[What is being asked]
Reproduce the full listing as it stands. Images do not belong in the copy.

[Extracted entries]

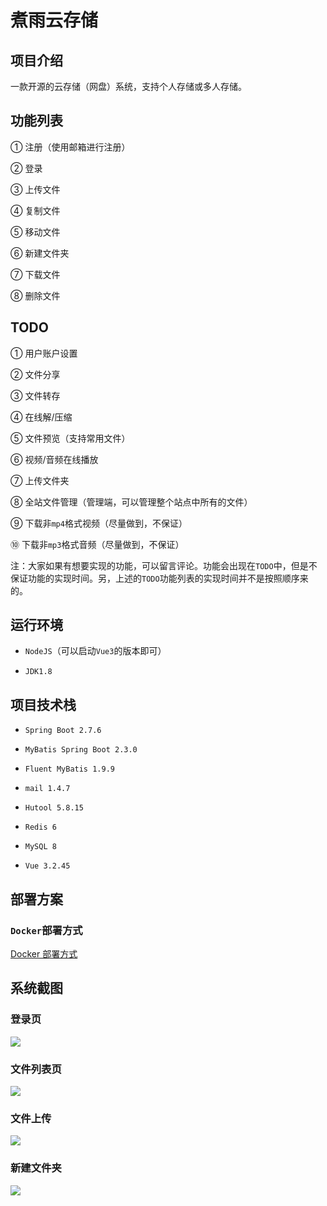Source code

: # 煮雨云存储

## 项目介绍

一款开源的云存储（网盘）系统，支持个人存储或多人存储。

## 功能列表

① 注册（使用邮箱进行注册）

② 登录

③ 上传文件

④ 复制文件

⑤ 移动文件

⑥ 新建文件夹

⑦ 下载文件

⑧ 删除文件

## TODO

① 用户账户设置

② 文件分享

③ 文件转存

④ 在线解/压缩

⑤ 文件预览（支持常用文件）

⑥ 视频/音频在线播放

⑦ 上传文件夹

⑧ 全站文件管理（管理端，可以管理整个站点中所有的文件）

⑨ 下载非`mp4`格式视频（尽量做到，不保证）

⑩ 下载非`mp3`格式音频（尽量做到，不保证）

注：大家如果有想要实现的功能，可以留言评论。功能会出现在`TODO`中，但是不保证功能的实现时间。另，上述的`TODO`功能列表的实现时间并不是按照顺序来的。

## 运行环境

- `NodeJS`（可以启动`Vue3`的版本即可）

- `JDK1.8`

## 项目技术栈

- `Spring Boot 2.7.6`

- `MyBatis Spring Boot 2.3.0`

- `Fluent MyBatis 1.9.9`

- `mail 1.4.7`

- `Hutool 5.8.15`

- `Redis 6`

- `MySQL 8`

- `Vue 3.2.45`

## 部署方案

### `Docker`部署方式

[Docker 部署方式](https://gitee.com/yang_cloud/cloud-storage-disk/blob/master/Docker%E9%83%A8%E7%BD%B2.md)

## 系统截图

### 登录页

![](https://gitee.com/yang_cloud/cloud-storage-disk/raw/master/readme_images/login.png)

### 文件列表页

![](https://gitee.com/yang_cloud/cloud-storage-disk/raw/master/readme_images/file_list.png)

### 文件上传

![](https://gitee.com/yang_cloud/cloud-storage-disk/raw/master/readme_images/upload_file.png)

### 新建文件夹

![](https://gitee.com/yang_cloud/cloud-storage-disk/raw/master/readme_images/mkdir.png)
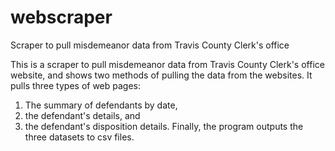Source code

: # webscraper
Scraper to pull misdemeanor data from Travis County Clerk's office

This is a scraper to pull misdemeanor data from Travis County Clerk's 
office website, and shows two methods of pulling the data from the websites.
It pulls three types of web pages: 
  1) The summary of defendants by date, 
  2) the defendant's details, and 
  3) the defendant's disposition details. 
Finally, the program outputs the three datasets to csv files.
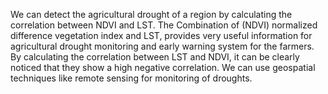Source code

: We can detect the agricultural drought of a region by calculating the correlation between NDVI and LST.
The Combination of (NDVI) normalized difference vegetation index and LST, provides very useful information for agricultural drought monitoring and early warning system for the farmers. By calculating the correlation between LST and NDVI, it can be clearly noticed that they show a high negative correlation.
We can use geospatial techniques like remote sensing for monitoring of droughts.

[Output of the task]
Source code

: # 煮雨云存储

## 项目介绍

一款开源的云存储（网盘）系统，支持个人存储或多人存储。

## 功能列表

① 注册（使用邮箱进行注册）

② 登录

③ 上传文件

④ 复制文件

⑤ 移动文件

⑥ 新建文件夹

⑦ 下载文件

⑧ 删除文件

## TODO

① 用户账户设置

② 文件分享

③ 文件转存

④ 在线解/压缩

⑤ 文件预览（支持常用文件）

⑥ 视频/音频在线播放

⑦ 上传文件夹

⑧ 全站文件管理（管理端，可以管理整个站点中所有的文件）

⑨ 下载非`mp4`格式视频（尽量做到，不保证）

⑩ 下载非`mp3`格式音频（尽量做到，不保证）

注：大家如果有想要实现的功能，可以留言评论。功能会出现在`TODO`中，但是不保证功能的实现时间。另，上述的`TODO`功能列表的实现时间并不是按照顺序来的。

## 运行环境

- `NodeJS`（可以启动`Vue3`的版本即可）

- `JDK1.8`

## 项目技术栈

- `Spring Boot 2.7.6`

- `MyBatis Spring Boot 2.3.0`

- `Fluent MyBatis 1.9.9`

- `mail 1.4.7`

- `Hutool 5.8.15`

- `Redis 6`

- `MySQL 8`

- `Vue 3.2.45`

## 部署方案

### `Docker`部署方式

[Docker 部署方式](https://gitee.com/yang_cloud/cloud-storage-disk/blob/master/Docker%E9%83%A8%E7%BD%B2.md)

## 系统截图

### 登录页

![](https://gitee.com/yang_cloud/cloud-storage-disk/raw/master/readme_images/login.png)

### 文件列表页

![](https://gitee.com/yang_cloud/cloud-storage-disk/raw/master/readme_images/file_list.png)

### 文件上传

![](https://gitee.com/yang_cloud/cloud-storage-disk/raw/master/readme_images/upload_file.png)

### 新建文件夹

![](https://gitee.com/yang_cloud/cloud-storage-disk/raw/master/readme_images/mkdir.png)
Source code

: # webscraper
Scraper to pull misdemeanor data from Travis County Clerk's office

This is a scraper to pull misdemeanor data from Travis County Clerk's 
office website, and shows two methods of pulling the data from the websites.
It pulls three types of web pages: 
  1) The summary of defendants by date, 
  2) the defendant's details, and 
  3) the defendant's disposition details. 
Finally, the program outputs the three datasets to csv files.
Source code

: We can detect the agricultural drought of a region by calculating the correlation between NDVI and LST.
The Combination of (NDVI) normalized difference vegetation index and LST, provides very useful information for agricultural drought monitoring and early warning system for the farmers. By calculating the correlation between LST and NDVI, it can be clearly noticed that they show a high negative correlation.
We can use geospatial techniques like remote sensing for monitoring of droughts.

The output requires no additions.